» **Exercise details**
Entries follow. Return each line that contains the word "reverse".

** Opening Source data block **

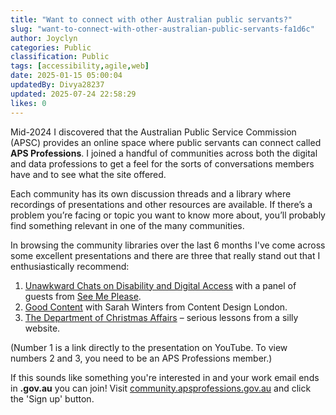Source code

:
 ```yaml
---
title: "Want to connect with other Australian public servants?"
slug: "want-to-connect-with-other-australian-public-servants-fa1d6c"
author: Joyclyn
categories: Public
classification: Public
tags: [accessibility,agile,web]
date: 2025-01-15 05:00:04 
updatedBy: Divya28237
updated: 2025-07-24 22:58:29 
likes: 0
---
```


Mid-2024 I discovered that the Australian Public Service Commission (APSC) provides an online space where public servants can connect called **APS Professions**. I joined a handful of communities across both the digital and data professions to get a feel for the sorts of conversations members have and to see what the site offered.

Each community has its own discussion threads and a library where recordings of presentations and other resources are available. If there’s a problem you’re facing or topic you want to know more about, you’ll probably find something relevant in one of the many communities. 

In browsing the community libraries over the last 6 months I've come across some excellent presentations and there are three that really stand out that I enthusiastically recommend: 

1. [Unawkward Chats on Disability and Digital Access](https://youtu.be/8KNI8gl6sUg?si=6lWiuoaU3M50yhdF) with a panel of guests from [See Me Please](https://www.seemeplease.com/).
1. [Good Content](https://community.apsprofessions.gov.au/viewdocument/good-content-with-sarah-winters?CommunityKey=21f41dd6-3d85-43e4-b8f4-80ab6cea5b97&tab=librarydocuments) with Sarah Winters from Content Design London.
1. [The Department of Christmas Affairs](https://community.apsprofessions.gov.au/viewdocument/december-2022-meetup-department-o?CommunityKey=e7a59ee2-ca79-44bf-8c46-c673aaba78f4&tab=librarydocuments) – serious lessons from a silly website.

(Number 1 is a link directly to the presentation on YouTube. To view numbers 2 and 3, you need to be an APS Professions member.)

If this sounds like something you're interested in and your work email ends in **.gov.au** you can join! Visit [community.apsprofessions.gov.au](https://community.apsprofessions.gov.au/) and click the 'Sign up' button.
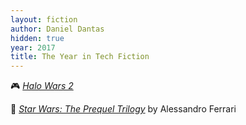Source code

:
 ```yaml
---
layout: fiction
author: Daniel Dantas
hidden: true
year: 2017
title: The Year in Tech Fiction
---
```


🎮 [_Halo Wars 2_](https://en.wikipedia.org/wiki/Halo_Wars_2) <!-- 1/10/2025 -->

📕 [_Star Wars: The Prequel Trilogy_](https://starwars.fandom.com/wiki/Star_Wars:_The_Prequel_Trilogy_%E2%80%93_A_Graphic_Novel) by Alessandro Ferrari <!-- 12/9/2024 -->
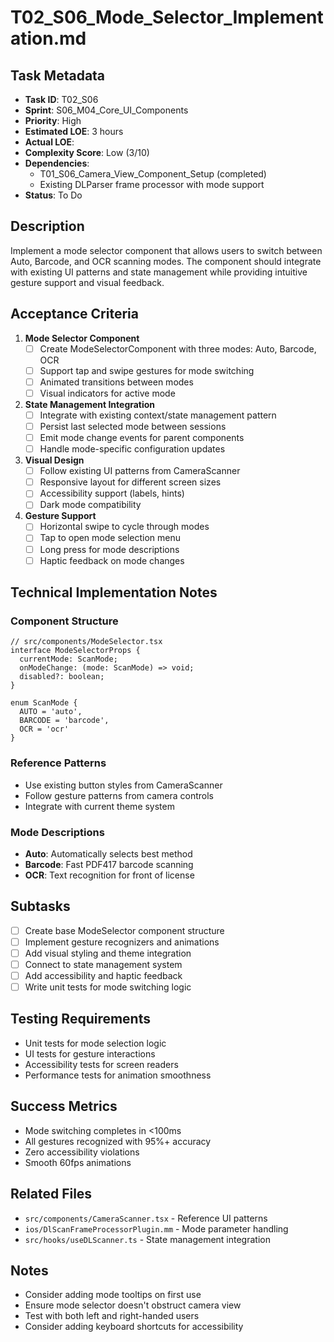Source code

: # T02_S06_Mode_Selector_Implementation.md

## Task Metadata
- **Task ID**: T02_S06
- **Sprint**: S06_M04_Core_UI_Components
- **Priority**: High
- **Estimated LOE**: 3 hours
- **Actual LOE**: 
- **Complexity Score**: Low (3/10)
- **Dependencies**: 
  - T01_S06_Camera_View_Component_Setup (completed)
  - Existing DLParser frame processor with mode support
- **Status**: To Do

## Description
Implement a mode selector component that allows users to switch between Auto, Barcode, and OCR scanning modes. The component should integrate with existing UI patterns and state management while providing intuitive gesture support and visual feedback.

## Acceptance Criteria
1. **Mode Selector Component**
   - [ ] Create ModeSelectorComponent with three modes: Auto, Barcode, OCR
   - [ ] Support tap and swipe gestures for mode switching
   - [ ] Animated transitions between modes
   - [ ] Visual indicators for active mode

2. **State Management Integration**
   - [ ] Integrate with existing context/state management pattern
   - [ ] Persist last selected mode between sessions
   - [ ] Emit mode change events for parent components
   - [ ] Handle mode-specific configuration updates

3. **Visual Design**
   - [ ] Follow existing UI patterns from CameraScanner
   - [ ] Responsive layout for different screen sizes
   - [ ] Accessibility support (labels, hints)
   - [ ] Dark mode compatibility

4. **Gesture Support**
   - [ ] Horizontal swipe to cycle through modes
   - [ ] Tap to open mode selection menu
   - [ ] Long press for mode descriptions
   - [ ] Haptic feedback on mode changes

## Technical Implementation Notes

### Component Structure
```tsx
// src/components/ModeSelector.tsx
interface ModeSelectorProps {
  currentMode: ScanMode;
  onModeChange: (mode: ScanMode) => void;
  disabled?: boolean;
}

enum ScanMode {
  AUTO = 'auto',
  BARCODE = 'barcode',
  OCR = 'ocr'
}
```

### Reference Patterns
- Use existing button styles from CameraScanner
- Follow gesture patterns from camera controls
- Integrate with current theme system

### Mode Descriptions
- **Auto**: Automatically selects best method
- **Barcode**: Fast PDF417 barcode scanning
- **OCR**: Text recognition for front of license

## Subtasks
- [ ] Create base ModeSelector component structure
- [ ] Implement gesture recognizers and animations
- [ ] Add visual styling and theme integration
- [ ] Connect to state management system
- [ ] Add accessibility and haptic feedback
- [ ] Write unit tests for mode switching logic

## Testing Requirements
- Unit tests for mode selection logic
- UI tests for gesture interactions
- Accessibility tests for screen readers
- Performance tests for animation smoothness

## Success Metrics
- Mode switching completes in <100ms
- All gestures recognized with 95%+ accuracy
- Zero accessibility violations
- Smooth 60fps animations

## Related Files
- `src/components/CameraScanner.tsx` - Reference UI patterns
- `ios/DlScanFrameProcessorPlugin.mm` - Mode parameter handling
- `src/hooks/useDLScanner.ts` - State management integration

## Notes
- Consider adding mode tooltips on first use
- Ensure mode selector doesn't obstruct camera view
- Test with both left and right-handed users
- Consider adding keyboard shortcuts for accessibility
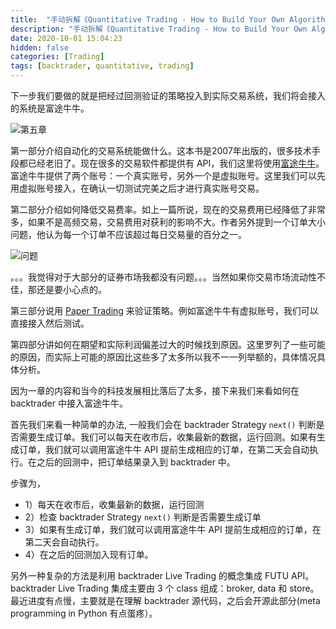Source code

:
```yaml
---
title:  "手动拆解《Quantitative Trading - How to Build Your Own Algorithmic Trading Business》（五）"
description: "手动拆解《Quantitative Trading - How to Build Your Own Algorithmic Trading Business》（五）"
date: 2020-10-01 15:04:23
hidden: false
categories: [Trading]
tags: [backtrader, quantitative, trading]
---
```


下一步我们要做的就是把经过回测验证的策略投入到实际交易系统，我们将会接入的系统是富途牛牛。

![第五章]({{site.url}}/images/2020-10-01-qt-htbyoatb-5/c5.png "第五章")

第一部分介绍自动化的交易系统能做什么。这本书是2007年出版的，很多技术手段都已经老旧了。现在很多的交易软件都提供有 API，我们这里将使用[富途牛牛](https://github.com/FutunnOpen/py-futu-api)。富途牛牛提供了两个账号：一个真实账号，另外一个是虚拟账号。这里我们可以先用虚拟账号接入，在确认一切测试完美之后才进行真实账号交易。

第二部分介绍如何降低交易费率。如上一篇所说，现在的交易费用已经降低了非常多，如果不是高频交易，交易费用对获利的影响不大。作者另外提到一个订单大小问题，他认为每一个订单不应该超过每日交易量的百分之一。

![问题]({{site.url}}/images/2020-10-01-qt-htbyoatb-4/question.jpeg "问题")

。。。我觉得对于大部分的证券市场我都没有问题。。。当然如果你交易市场流动性不佳，那还是要小心点的。

第三部分说用 [Paper Trading](https://www.investopedia.com/terms/p/papertrade.asp#:~:text=A%20paper%20trade%20is%20a,risking%20money%20in%20live%20markets.) 来验证策略。例如富途牛牛有虚拟账号，我们可以直接接入然后测试。

第四部分讲如何在期望和实际利润偏差过大的时候找到原因。这里罗列了一些可能的原因，而实际上可能的原因比这些多了太多所以我不一一列举额的，具体情况具体分析。

因为一章的内容和当今的科技发展相比落后了太多，接下来我们来看如何在 backtrader 中接入富途牛牛。

首先我们来看一种简单的办法, 一般我们会在 backtrader Strategy `next()` 判断是否需要生成订单。我们可以每天在收市后，收集最新的数据，运行回测。如果有生成订单，我们就可以调用富途牛牛 API 提前生成相应的订单，在第二天会自动执行。在之后的回测中，把订单结果录入到 backtrader 中。

步骤为，

- 1）每天在收市后，收集最新的数据，运行回测
- 2）检查 backtrader Strategy `next()` 判断是否需要生成订单
- 3）如果有生成订单，我们就可以调用富途牛牛 API 提前生成相应的订单，在第二天会自动执行。
- 4）在之后的回测加入现有订单。

另外一种复杂的方法是利用 backtrader Live Trading 的概念集成 FUTU API。backtrader Live Trading 集成主要由 3 个 class 组成：broker, data 和 store。最近进度有点慢，主要就是在理解 backtrader 源代码，之后会开源此部分(meta programming in Python 有点蛋疼）。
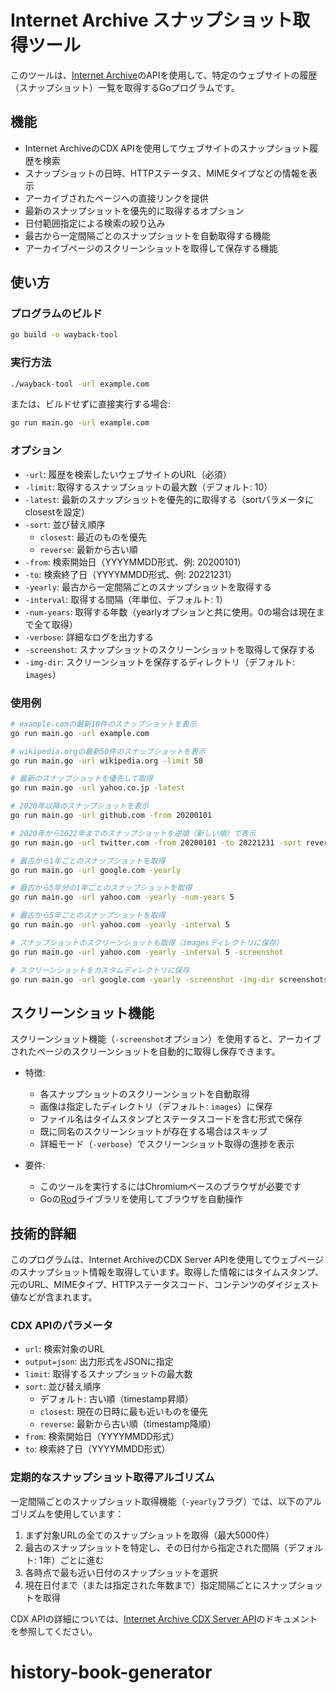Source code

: # Internet Archive スナップショット取得ツール

このツールは、[Internet Archive](https://archive.org/)のAPIを使用して、特定のウェブサイトの履歴（スナップショット）一覧を取得するGoプログラムです。

## 機能

- Internet ArchiveのCDX APIを使用してウェブサイトのスナップショット履歴を検索
- スナップショットの日時、HTTPステータス、MIMEタイプなどの情報を表示
- アーカイブされたページへの直接リンクを提供
- 最新のスナップショットを優先的に取得するオプション
- 日付範囲指定による検索の絞り込み
- 最古から一定間隔ごとのスナップショットを自動取得する機能
- アーカイブページのスクリーンショットを取得して保存する機能

## 使い方

### プログラムのビルド

```bash
go build -o wayback-tool
```

### 実行方法

```bash
./wayback-tool -url example.com
```

または、ビルドせずに直接実行する場合:

```bash
go run main.go -url example.com
```

### オプション

- `-url`: 履歴を検索したいウェブサイトのURL（必須）
- `-limit`: 取得するスナップショットの最大数（デフォルト: 10）
- `-latest`: 最新のスナップショットを優先的に取得する（sortパラメータにclosestを設定）
- `-sort`: 並び替え順序
  - `closest`: 最近のものを優先
  - `reverse`: 最新から古い順
- `-from`: 検索開始日（YYYYMMDD形式、例: 20200101）
- `-to`: 検索終了日（YYYYMMDD形式、例: 20221231）
- `-yearly`: 最古から一定間隔ごとのスナップショットを取得する
- `-interval`: 取得する間隔（年単位、デフォルト: 1）
- `-num-years`: 取得する年数（yearlyオプションと共に使用。0の場合は現在まで全て取得）
- `-verbose`: 詳細なログを出力する
- `-screenshot`: スナップショットのスクリーンショットを取得して保存する
- `-img-dir`: スクリーンショットを保存するディレクトリ（デフォルト: `images`）

### 使用例

```bash
# example.comの最新10件のスナップショットを表示
go run main.go -url example.com

# wikipedia.orgの最新50件のスナップショットを表示
go run main.go -url wikipedia.org -limit 50

# 最新のスナップショットを優先して取得
go run main.go -url yahoo.co.jp -latest

# 2020年以降のスナップショットを表示
go run main.go -url github.com -from 20200101

# 2020年から2022年までのスナップショットを逆順（新しい順）で表示
go run main.go -url twitter.com -from 20200101 -to 20221231 -sort reverse

# 最古から1年ごとのスナップショットを取得
go run main.go -url google.com -yearly

# 最古から5年分の1年ごとのスナップショットを取得
go run main.go -url yahoo.com -yearly -num-years 5

# 最古から5年ごとのスナップショットを取得
go run main.go -url yahoo.com -yearly -interval 5

# スナップショットのスクリーンショットも取得（imagesディレクトリに保存）
go run main.go -url yahoo.com -yearly -interval 5 -screenshot

# スクリーンショットをカスタムディレクトリに保存
go run main.go -url google.com -yearly -screenshot -img-dir screenshots
```

## スクリーンショット機能

スクリーンショット機能（`-screenshot`オプション）を使用すると、アーカイブされたページのスクリーンショットを自動的に取得し保存できます。

- 特徴:
  - 各スナップショットのスクリーンショットを自動取得
  - 画像は指定したディレクトリ（デフォルト: `images`）に保存
  - ファイル名はタイムスタンプとステータスコードを含む形式で保存
  - 既に同名のスクリーンショットが存在する場合はスキップ
  - 詳細モード（`-verbose`）でスクリーンショット取得の進捗を表示

- 要件:
  - このツールを実行するにはChromiumベースのブラウザが必要です
  - Goの[Rod](https://github.com/go-rod/rod)ライブラリを使用してブラウザを自動操作

## 技術的詳細

このプログラムは、Internet ArchiveのCDX Server APIを使用してウェブページのスナップショット情報を取得しています。取得した情報にはタイムスタンプ、元のURL、MIMEタイプ、HTTPステータスコード、コンテンツのダイジェスト値などが含まれます。

### CDX APIのパラメータ

- `url`: 検索対象のURL
- `output=json`: 出力形式をJSONに指定
- `limit`: 取得するスナップショットの最大数
- `sort`: 並び替え順序
  - デフォルト: 古い順（timestamp昇順）
  - `closest`: 現在の日時に最も近いものを優先
  - `reverse`: 最新から古い順（timestamp降順）
- `from`: 検索開始日（YYYYMMDD形式）
- `to`: 検索終了日（YYYYMMDD形式）

### 定期的なスナップショット取得アルゴリズム

一定間隔ごとのスナップショット取得機能（`-yearly`フラグ）では、以下のアルゴリズムを使用しています：

1. まず対象URLの全てのスナップショットを取得（最大5000件）
2. 最古のスナップショットを特定し、その日付から指定された間隔（デフォルト: 1年）ごとに進む
3. 各時点で最も近い日付のスナップショットを選択
4. 現在日付まで（または指定された年数まで）指定間隔ごとにスナップショットを取得

CDX APIの詳細については、[Internet Archive CDX Server API](https://archive.org/developers/tutorial-compare-snapshot-wayback.html)のドキュメントを参照してください。
# history-book-generator
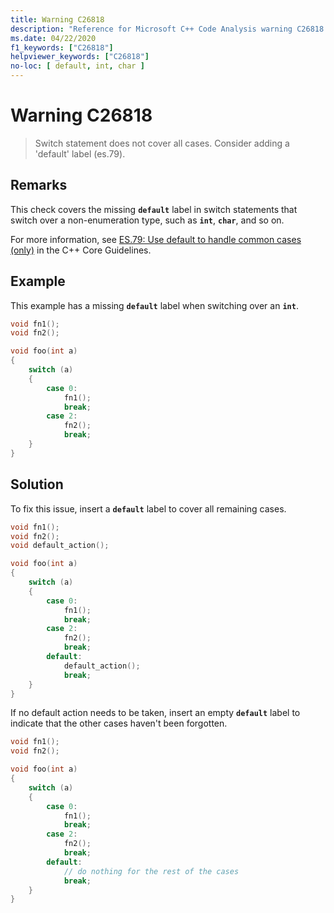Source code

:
 ```yaml
---
title: Warning C26818
description: "Reference for Microsoft C++ Code Analysis warning C26818 in Visual Studio."
ms.date: 04/22/2020
f1_keywords: ["C26818"]
helpviewer_keywords: ["C26818"]
no-loc: [ default, int, char ]
---
```

# Warning C26818

> Switch statement does not cover all cases. Consider adding a 'default' label (es.79).

## Remarks

This check covers the missing **`default`** label in switch statements that switch over a non-enumeration type, such as **`int`**, **`char`**, and so on.

For more information, see [ES.79: Use default to handle common cases (only)](https://github.com/isocpp/CppCoreGuidelines/blob/master/CppCoreGuidelines.md#es79-use-default-to-handle-common-cases-only) in the C++ Core Guidelines.

## Example

This example has a missing **`default`** label when switching over an **`int`**.

```cpp
void fn1();
void fn2();

void foo(int a)
{
    switch (a)
    {
        case 0:
            fn1();
            break;
        case 2:
            fn2();
            break;
    }
}
```

## Solution

To fix this issue, insert a **`default`** label to cover all remaining cases.

```cpp
void fn1();
void fn2();
void default_action();

void foo(int a)
{
    switch (a)
    {
        case 0:
            fn1();
            break;
        case 2:
            fn2();
            break;
        default:
            default_action();
            break;
    }
}
```

If no default action needs to be taken, insert an empty **`default`** label to indicate that the other cases haven't been forgotten.

```cpp
void fn1();
void fn2();

void foo(int a)
{
    switch (a)
    {
        case 0:
            fn1();
            break;
        case 2:
            fn2();
            break;
        default:
            // do nothing for the rest of the cases
            break;
    }
}
```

** Closing Source data block **

» **Result below**
  - `reverse`: 最新から古い順
go run main.go -url twitter.com -from 20200101 -to 20221231 -sort reverse
  - `reverse`: 最新から古い順（timestamp降順）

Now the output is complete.